I agree that our planning commission is not representative of the concerns of our residents, and as Mayor I will appoint new members from diverse backgrounds in order to address the problem. If there is an interest in creating requirements to the appointment process to prevent these issues from happening again, I am happy to work through the process with the community. A brief outline of the process is as follows: There would need to be support for a referendum, and after a successful vote, the state representatives would be asked to vote to amend 67a to include similar language to 67c. The process would take some time, but I would gladly work with the community on this as it is currently the only way to amend the issue posed in your question.

4. Neighborhoods currently feel under attack when it comes to developmentally driven projects that are pushed through by LFUCG, with little regard to how they engage with their surroundings. This is often a result of there being a lack of smart development design guidelines in zoning texts that would ultimately help integrate newer developments into existing urban fabric. The original Imagine Lexington
comprehensive plan proposed city design guidelines that would address this issue, but this was nixed on a council level. If you are elected to this position, how do you propose addressing potential design guidelines with planning staff as they amend current zoning laws to help for better development integration into existing neighborhoods?

I believe that the Imagine Lexington plan has placed the planning staff into the unenviable position of trying to accommodate our annual growth almost exclusively through infill projects. No guidelines or zoning texts are going to be perfect for every situation, and while the planning staff has found wonderful ways to integrate new developments into existing neighborhoods, the issue comes from the sheer volume of necessary integrations in order to keep up with our consistently growing population. Inevitably conflict comes from having to use a specific set of rules for every different situation. As Mayor I believe that we need to look at more options to relieve these pressures on our neighborhoods, and make sure that planning has every tool at their disposal to ensure that our growth does not push our residents out of their established communities.
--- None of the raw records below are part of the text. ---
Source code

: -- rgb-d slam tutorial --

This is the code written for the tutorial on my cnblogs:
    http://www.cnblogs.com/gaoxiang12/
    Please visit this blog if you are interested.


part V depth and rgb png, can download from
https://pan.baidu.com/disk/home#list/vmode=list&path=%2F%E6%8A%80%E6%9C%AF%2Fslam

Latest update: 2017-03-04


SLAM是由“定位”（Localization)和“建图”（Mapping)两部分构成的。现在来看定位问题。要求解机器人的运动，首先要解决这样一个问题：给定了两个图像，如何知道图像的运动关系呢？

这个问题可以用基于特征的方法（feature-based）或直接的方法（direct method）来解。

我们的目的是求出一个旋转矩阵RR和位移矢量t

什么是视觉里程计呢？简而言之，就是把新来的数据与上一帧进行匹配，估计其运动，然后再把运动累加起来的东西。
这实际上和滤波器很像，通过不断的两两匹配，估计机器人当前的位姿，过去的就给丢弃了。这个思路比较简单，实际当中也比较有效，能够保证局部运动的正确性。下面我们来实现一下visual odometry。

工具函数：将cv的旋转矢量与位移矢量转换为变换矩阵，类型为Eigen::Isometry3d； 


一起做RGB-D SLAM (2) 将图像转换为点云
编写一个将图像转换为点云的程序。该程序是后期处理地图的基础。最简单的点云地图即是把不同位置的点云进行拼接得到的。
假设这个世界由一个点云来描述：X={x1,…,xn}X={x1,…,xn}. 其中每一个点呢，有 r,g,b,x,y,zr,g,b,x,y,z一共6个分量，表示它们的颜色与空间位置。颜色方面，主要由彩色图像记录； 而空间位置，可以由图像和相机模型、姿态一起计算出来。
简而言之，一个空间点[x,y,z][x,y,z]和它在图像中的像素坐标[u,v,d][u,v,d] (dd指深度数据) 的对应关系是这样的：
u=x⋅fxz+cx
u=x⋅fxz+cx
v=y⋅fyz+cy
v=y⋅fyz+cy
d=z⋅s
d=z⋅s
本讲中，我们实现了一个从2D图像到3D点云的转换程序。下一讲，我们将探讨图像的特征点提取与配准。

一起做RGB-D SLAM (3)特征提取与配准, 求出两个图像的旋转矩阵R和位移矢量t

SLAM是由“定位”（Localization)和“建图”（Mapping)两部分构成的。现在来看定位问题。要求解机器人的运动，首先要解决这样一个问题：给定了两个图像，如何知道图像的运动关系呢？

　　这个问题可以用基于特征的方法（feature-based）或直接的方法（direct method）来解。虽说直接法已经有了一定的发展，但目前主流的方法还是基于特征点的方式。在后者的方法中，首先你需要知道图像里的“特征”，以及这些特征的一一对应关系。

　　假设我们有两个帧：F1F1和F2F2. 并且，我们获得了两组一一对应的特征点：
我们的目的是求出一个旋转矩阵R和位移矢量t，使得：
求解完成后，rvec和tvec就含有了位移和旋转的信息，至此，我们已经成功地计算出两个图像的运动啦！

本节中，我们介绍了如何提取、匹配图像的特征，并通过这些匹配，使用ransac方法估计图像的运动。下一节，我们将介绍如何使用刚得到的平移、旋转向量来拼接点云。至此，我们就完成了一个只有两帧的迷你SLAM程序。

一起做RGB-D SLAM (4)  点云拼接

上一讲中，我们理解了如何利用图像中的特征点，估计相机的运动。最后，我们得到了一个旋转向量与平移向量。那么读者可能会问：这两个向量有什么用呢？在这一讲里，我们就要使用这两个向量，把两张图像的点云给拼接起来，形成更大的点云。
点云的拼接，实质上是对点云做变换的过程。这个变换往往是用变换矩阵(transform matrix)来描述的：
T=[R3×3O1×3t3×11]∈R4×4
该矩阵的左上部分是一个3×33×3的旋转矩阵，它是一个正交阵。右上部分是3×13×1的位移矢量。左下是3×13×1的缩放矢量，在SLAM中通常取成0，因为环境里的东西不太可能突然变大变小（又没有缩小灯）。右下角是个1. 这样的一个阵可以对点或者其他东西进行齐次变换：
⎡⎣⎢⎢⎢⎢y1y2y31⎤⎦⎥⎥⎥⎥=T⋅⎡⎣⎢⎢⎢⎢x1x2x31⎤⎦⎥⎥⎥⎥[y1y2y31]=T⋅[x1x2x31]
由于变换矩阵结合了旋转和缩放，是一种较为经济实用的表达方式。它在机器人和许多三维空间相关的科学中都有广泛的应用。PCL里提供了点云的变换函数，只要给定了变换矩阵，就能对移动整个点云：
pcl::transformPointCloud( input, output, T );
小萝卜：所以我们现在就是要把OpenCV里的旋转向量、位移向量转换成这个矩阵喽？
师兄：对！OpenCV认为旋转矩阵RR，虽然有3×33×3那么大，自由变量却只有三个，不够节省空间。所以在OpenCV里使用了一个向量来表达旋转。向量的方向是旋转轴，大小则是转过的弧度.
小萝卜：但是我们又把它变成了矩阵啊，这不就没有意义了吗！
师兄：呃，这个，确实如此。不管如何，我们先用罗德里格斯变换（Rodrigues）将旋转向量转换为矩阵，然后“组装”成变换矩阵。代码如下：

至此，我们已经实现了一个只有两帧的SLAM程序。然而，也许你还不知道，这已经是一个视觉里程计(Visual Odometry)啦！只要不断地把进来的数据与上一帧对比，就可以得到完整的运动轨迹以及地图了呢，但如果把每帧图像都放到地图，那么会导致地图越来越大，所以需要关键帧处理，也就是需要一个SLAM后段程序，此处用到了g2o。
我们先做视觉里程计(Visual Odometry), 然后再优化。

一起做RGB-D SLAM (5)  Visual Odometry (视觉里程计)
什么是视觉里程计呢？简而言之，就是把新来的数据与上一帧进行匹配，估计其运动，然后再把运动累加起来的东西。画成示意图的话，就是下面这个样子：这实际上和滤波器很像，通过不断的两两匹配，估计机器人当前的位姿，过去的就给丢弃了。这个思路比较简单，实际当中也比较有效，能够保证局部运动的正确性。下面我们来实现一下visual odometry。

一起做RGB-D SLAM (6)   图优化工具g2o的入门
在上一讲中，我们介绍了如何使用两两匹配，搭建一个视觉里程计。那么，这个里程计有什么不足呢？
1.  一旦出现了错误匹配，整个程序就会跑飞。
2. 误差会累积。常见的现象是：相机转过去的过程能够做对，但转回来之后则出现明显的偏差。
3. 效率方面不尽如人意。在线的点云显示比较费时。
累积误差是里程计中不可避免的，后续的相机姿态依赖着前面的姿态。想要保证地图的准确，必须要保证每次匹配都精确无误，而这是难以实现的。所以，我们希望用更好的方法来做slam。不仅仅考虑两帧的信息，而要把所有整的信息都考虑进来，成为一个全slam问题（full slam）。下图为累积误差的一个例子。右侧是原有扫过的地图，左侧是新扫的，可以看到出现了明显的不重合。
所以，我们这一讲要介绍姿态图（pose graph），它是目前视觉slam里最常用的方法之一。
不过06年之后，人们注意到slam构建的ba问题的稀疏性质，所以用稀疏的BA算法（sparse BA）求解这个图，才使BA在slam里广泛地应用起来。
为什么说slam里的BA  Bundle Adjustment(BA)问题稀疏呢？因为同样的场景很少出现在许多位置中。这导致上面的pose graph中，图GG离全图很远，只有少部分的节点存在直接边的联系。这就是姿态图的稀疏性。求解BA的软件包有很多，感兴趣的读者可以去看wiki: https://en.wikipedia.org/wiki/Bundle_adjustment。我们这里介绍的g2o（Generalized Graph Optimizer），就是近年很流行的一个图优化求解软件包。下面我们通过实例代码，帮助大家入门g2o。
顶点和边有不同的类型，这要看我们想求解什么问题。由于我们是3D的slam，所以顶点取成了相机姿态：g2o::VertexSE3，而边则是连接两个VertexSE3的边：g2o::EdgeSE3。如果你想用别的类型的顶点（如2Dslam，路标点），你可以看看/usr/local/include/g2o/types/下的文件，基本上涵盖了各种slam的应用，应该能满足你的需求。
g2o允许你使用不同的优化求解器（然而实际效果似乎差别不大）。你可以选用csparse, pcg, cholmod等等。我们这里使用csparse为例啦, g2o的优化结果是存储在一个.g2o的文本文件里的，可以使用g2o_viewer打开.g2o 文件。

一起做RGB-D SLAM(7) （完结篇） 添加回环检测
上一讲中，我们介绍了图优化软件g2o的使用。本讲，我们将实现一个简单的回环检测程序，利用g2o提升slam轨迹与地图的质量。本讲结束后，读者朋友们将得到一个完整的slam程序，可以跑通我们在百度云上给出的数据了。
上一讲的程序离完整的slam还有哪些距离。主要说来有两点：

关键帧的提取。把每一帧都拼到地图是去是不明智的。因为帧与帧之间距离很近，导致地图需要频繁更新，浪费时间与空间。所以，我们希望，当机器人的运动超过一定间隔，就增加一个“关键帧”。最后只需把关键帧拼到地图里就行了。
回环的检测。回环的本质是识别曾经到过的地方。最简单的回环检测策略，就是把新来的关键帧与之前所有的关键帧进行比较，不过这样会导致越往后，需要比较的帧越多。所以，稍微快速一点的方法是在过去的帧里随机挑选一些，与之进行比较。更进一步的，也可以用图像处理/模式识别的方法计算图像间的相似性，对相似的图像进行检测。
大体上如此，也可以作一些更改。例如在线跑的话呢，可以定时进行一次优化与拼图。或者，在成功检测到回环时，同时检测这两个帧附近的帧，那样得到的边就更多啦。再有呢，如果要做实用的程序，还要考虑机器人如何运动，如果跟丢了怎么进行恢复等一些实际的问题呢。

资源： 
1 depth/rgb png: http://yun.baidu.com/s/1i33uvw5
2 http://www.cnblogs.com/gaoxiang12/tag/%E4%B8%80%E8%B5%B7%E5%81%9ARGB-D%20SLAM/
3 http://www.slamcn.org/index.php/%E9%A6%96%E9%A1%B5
5. Do you believe there is a housing shortage? If so, do you support the zone changing of commercial properties to mixed use residential and potential moratoriums on issuing commercial permits to help address the current housing crisis?

There is a housing shortage in Lexington and we need to take strong steps to address the issue before our residents are forced to move to surrounding counties in greater numbers than they already are. I would happily support rezoning of commercial properties into mixed use to help alleviate this problem, but I would not place a moratorium on issuing commercial permits. As our city grows we need to keep balance between our residential, commercial, and industrial uses, to make sure that all of our residents can thrive.

6. Do you think Lexington is a successful city when it comes to urban planning? If so, why? If not, why not, and what are things it can do to improve upon itself?

I do not believe Lexington has been successful in its urban planning as evidenced by our
handling of the growth in our city. We have not created appropriate infrastructure to
support enhanced infill and have little to no regional infrastructure to support those working in Lexington but living elsewhere. Unless we can address our issues with housing and infrastructure the bar of affluence being created to live in the city will only continue to move higher.